Rather than offer quick-fix solutions for stress, employers need to ask themselves some uncomfortable questions about workplace culture. This is the view of Lynne Friedli, chief executive of the mental health charity Mentality.
“Tackling stress is a growth industry, encouraging companies to invest in solutions that aim to increase what individuals can bear. The problem with such approaches is that poor individual performance nearly always suggests a wider system failure. The only way to bring about real improvements and long-term change is by addressing working practice and culture,” Friedli says.
Psychotherapist Susie Orbach believes a more open-minded workplace will pay dividends for employer and employee. She is a co-founder of Antidote, a charity set up to raise the issue of ‘emotional’ literacy. “We aim to create a culture in which the facility to handle the complexities of emotional life is as widespread as the capacity to read, write and do arithmetic,” she says.
Defining emotional literacy – the capacity to understand what is happening to us at an emotional level – is as difficult as defining mental health, and identifying where this tips into illness, but emotional literacy and mental well-being do seem to be linked. Antidote’s director, James Park, says: “We live in a world that is undergoing rapid change, where the social connections that generate inner security are weakening. Some people can adjust positively to this situation, others feel bewildered.”
Antidote and Mentality are not alone in promoting emotional and mental health. In March, the Department of Health launched a 12-month campaign to identify those who discriminate against employees with mental health problems. As part of the campaign, the Industrial Society is trying to find out how much HR managers and employers know about mental health, and what policies they deploy to improve it and to deal with its breakdown. The indications are that many employers devote insufficient attention to the subject.

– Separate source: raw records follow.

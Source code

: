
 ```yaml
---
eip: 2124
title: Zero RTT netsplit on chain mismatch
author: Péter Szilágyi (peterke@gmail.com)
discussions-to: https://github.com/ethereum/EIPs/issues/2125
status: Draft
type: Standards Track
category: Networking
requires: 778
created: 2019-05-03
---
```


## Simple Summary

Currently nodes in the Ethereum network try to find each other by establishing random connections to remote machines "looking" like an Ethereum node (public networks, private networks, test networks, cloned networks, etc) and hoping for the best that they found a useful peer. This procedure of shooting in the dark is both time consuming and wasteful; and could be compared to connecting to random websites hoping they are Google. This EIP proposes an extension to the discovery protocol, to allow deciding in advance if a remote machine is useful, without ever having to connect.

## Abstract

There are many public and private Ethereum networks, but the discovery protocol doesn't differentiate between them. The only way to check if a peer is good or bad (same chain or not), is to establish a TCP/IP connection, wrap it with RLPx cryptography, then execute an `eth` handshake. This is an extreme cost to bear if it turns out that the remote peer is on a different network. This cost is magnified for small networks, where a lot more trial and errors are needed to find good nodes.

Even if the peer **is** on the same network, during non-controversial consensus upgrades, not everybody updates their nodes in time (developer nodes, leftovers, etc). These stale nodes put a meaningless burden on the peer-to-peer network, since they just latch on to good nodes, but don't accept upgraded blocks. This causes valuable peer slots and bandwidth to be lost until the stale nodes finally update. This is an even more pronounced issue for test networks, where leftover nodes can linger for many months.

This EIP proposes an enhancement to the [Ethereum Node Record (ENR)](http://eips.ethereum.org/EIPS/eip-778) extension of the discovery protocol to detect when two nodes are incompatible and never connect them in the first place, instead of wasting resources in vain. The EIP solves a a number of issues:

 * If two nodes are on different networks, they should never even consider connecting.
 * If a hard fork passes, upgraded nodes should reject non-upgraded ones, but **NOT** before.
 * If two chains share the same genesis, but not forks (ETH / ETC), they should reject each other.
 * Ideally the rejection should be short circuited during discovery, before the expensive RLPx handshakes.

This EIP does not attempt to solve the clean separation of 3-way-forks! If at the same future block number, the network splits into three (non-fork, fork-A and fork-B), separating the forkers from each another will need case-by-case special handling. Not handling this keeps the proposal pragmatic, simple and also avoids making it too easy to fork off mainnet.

Management cannot afford to duck the issue of workplace stress and mental ill-health, nor can they rely on the stoicism of employees with stiff upper lips and socks pulled high to carry them through. As Orbach says: “Connecting to our feelings is not soft; disconnecting from our feelings is not clever.” Those highest up the corporate ladder should take heed.
Sophie Petit-Zeman is a freelance journalist. This article was originally prepared for
executive search consultants Spencer Stewart Talent Network.